EXERCISE BRIEF:
Transcribe the stretch of entries below from the line with "OpenDrive 是自动化及测量系统标准协会(Association for" through the line with "(4) tag(标签),记录对象属性信息的键—值对。", exactly and with both ends included; leave out all other lines.

Dataset entries:

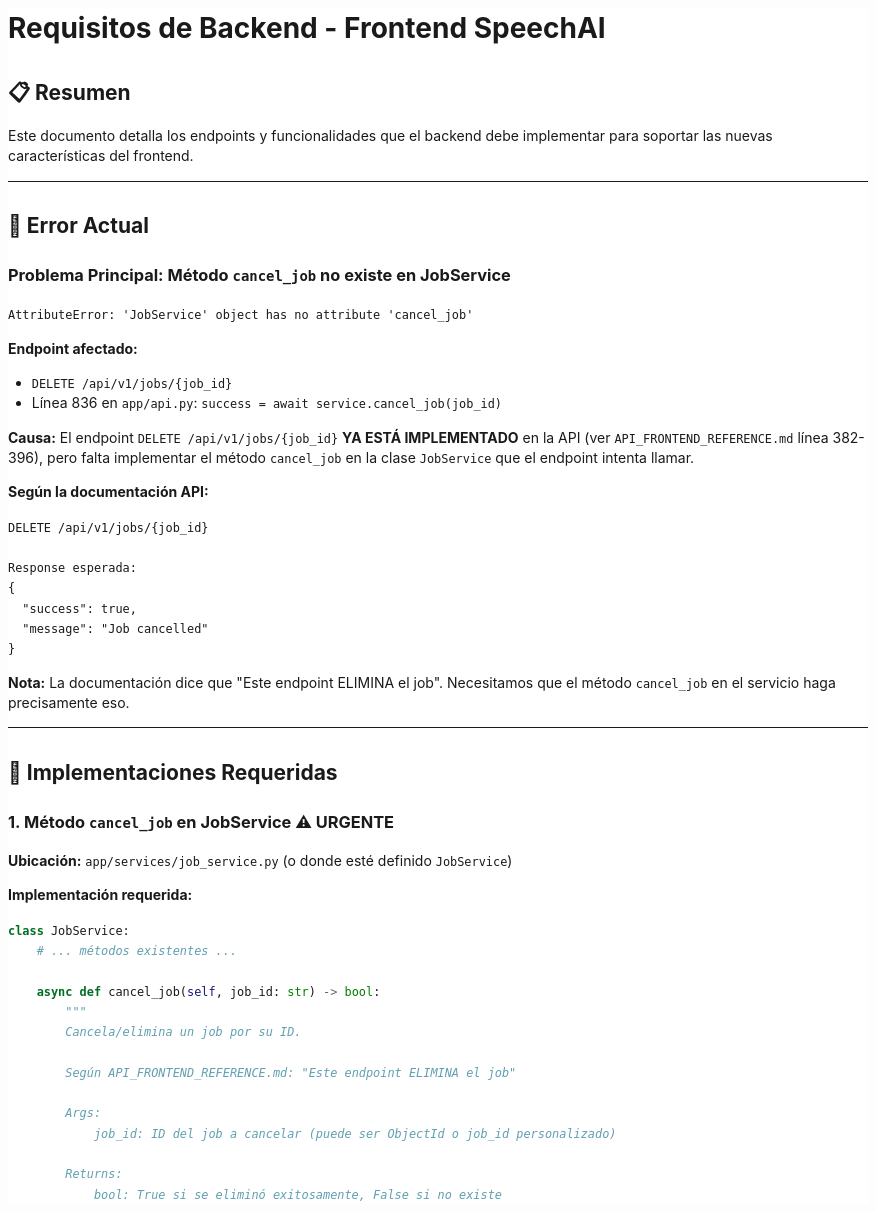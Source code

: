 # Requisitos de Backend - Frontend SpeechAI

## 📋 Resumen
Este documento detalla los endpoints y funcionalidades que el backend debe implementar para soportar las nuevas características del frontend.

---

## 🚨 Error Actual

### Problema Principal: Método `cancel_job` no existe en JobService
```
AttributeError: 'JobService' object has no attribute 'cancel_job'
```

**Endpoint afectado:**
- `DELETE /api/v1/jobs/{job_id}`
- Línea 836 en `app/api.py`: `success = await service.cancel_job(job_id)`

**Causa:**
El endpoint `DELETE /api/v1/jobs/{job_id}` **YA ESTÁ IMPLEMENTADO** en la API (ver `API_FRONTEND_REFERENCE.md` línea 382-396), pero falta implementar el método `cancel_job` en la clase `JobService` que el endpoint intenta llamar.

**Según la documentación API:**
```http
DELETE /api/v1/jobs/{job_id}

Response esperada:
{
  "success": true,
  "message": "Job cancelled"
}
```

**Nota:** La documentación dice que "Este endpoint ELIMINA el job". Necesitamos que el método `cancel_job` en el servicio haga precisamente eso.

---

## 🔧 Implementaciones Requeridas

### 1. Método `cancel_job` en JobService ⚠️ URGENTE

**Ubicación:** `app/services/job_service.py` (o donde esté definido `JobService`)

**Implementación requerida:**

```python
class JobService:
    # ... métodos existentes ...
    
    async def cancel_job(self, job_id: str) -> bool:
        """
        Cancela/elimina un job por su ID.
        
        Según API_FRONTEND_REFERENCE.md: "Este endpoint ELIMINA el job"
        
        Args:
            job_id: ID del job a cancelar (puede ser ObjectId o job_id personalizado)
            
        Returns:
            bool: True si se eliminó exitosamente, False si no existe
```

...

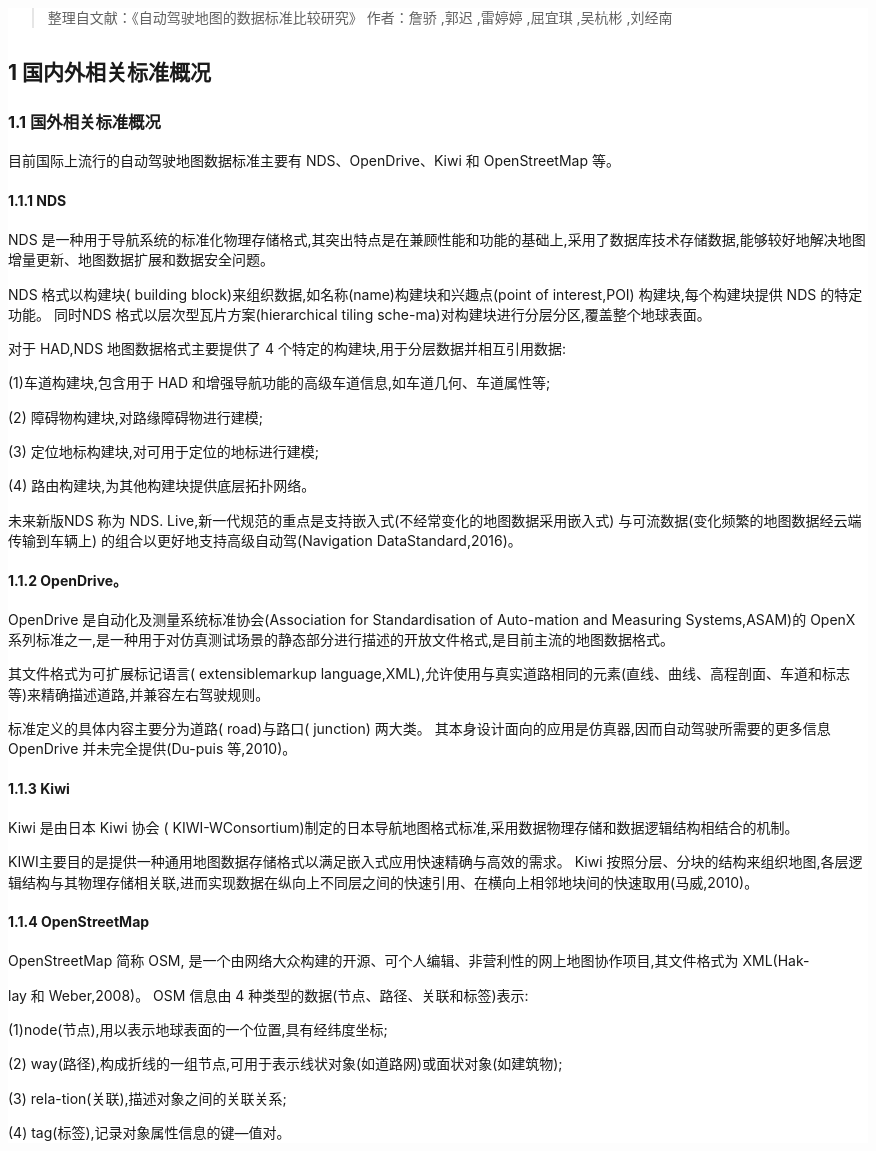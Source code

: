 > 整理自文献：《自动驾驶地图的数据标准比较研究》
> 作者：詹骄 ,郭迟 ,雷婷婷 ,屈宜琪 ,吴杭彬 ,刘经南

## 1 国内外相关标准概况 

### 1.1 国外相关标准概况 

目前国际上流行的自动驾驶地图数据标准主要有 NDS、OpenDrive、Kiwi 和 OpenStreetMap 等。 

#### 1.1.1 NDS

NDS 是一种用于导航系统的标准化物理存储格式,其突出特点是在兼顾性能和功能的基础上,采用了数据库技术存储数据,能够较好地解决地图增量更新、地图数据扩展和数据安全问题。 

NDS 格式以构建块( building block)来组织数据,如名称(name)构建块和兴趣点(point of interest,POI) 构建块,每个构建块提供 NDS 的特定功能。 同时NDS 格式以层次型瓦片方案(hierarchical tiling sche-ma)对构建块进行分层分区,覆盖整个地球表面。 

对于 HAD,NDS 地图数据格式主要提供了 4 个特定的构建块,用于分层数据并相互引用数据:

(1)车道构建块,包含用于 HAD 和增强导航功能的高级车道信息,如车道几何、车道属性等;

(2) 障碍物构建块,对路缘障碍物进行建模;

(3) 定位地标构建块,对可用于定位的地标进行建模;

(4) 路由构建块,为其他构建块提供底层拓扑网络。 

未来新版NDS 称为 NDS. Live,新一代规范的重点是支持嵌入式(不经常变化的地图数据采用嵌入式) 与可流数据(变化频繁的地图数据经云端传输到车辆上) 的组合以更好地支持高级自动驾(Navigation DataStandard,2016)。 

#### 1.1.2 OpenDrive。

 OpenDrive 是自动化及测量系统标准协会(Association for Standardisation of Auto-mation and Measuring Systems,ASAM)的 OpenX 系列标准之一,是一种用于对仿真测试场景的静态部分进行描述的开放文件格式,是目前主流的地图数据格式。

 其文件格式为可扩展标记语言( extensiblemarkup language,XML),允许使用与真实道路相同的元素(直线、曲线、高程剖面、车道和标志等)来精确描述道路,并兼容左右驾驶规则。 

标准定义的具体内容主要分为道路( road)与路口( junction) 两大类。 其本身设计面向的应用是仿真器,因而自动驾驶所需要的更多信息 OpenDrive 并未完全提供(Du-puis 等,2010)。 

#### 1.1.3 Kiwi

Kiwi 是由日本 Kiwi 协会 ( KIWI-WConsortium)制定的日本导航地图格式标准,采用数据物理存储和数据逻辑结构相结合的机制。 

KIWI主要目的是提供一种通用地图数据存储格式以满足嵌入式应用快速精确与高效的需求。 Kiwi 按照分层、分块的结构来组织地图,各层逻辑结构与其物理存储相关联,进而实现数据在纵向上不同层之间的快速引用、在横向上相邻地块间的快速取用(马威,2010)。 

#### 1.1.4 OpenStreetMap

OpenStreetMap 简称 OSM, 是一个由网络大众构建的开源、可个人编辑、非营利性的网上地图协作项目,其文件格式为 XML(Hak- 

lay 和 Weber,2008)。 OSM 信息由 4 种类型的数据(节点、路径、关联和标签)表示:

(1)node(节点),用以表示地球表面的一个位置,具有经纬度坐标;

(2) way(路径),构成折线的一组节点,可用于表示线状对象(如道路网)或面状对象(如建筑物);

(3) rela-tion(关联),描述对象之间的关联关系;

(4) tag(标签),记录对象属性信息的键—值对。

---

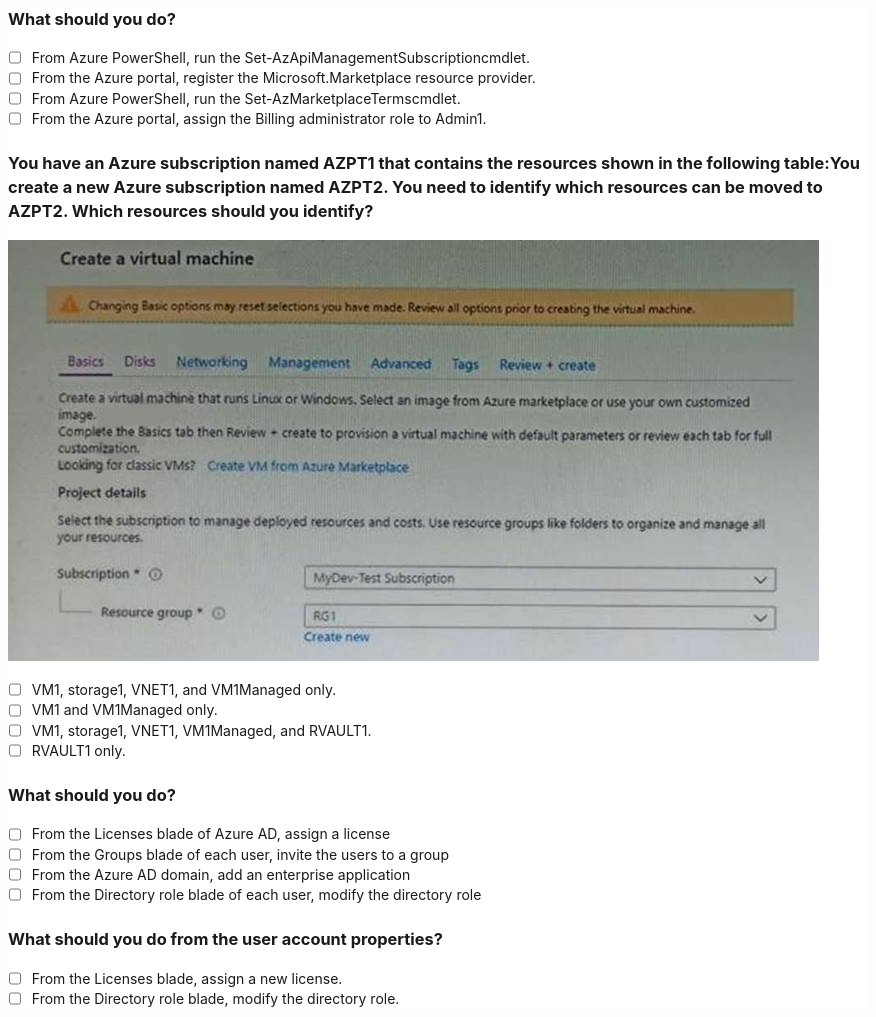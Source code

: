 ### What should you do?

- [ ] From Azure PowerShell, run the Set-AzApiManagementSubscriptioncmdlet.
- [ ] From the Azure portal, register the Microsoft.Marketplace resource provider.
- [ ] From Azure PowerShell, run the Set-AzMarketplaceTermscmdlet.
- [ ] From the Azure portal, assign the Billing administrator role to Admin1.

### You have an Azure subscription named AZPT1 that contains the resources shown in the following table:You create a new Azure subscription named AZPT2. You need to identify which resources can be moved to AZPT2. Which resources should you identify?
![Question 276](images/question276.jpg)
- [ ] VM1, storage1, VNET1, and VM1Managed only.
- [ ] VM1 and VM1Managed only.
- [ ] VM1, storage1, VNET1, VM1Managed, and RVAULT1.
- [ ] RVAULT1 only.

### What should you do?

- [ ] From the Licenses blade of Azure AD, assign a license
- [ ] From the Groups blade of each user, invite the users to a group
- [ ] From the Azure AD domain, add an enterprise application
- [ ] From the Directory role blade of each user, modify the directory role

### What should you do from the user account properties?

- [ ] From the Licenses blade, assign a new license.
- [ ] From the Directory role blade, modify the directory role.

RESULT FOR THIS EXERCISE:
 OpenDrive 是自动化及测量系统标准协会(Association for Standardisation of Auto-mation and Measuring Systems,ASAM)的 OpenX 系列标准之一,是一种用于对仿真测试场景的静态部分进行描述的开放文件格式,是目前主流的地图数据格式。

 其文件格式为可扩展标记语言( extensiblemarkup language,XML),允许使用与真实道路相同的元素(直线、曲线、高程剖面、车道和标志等)来精确描述道路,并兼容左右驾驶规则。 

标准定义的具体内容主要分为道路( road)与路口( junction) 两大类。 其本身设计面向的应用是仿真器,因而自动驾驶所需要的更多信息 OpenDrive 并未完全提供(Du-puis 等,2010)。 

#### 1.1.3 Kiwi

Kiwi 是由日本 Kiwi 协会 ( KIWI-WConsortium)制定的日本导航地图格式标准,采用数据物理存储和数据逻辑结构相结合的机制。 

KIWI主要目的是提供一种通用地图数据存储格式以满足嵌入式应用快速精确与高效的需求。 Kiwi 按照分层、分块的结构来组织地图,各层逻辑结构与其物理存储相关联,进而实现数据在纵向上不同层之间的快速引用、在横向上相邻地块间的快速取用(马威,2010)。 

#### 1.1.4 OpenStreetMap

OpenStreetMap 简称 OSM, 是一个由网络大众构建的开源、可个人编辑、非营利性的网上地图协作项目,其文件格式为 XML(Hak- 

lay 和 Weber,2008)。 OSM 信息由 4 种类型的数据(节点、路径、关联和标签)表示:

(1)node(节点),用以表示地球表面的一个位置,具有经纬度坐标;

(2) way(路径),构成折线的一组节点,可用于表示线状对象(如道路网)或面状对象(如建筑物);

(3) rela-tion(关联),描述对象之间的关联关系;

(4) tag(标签),记录对象属性信息的键—值对。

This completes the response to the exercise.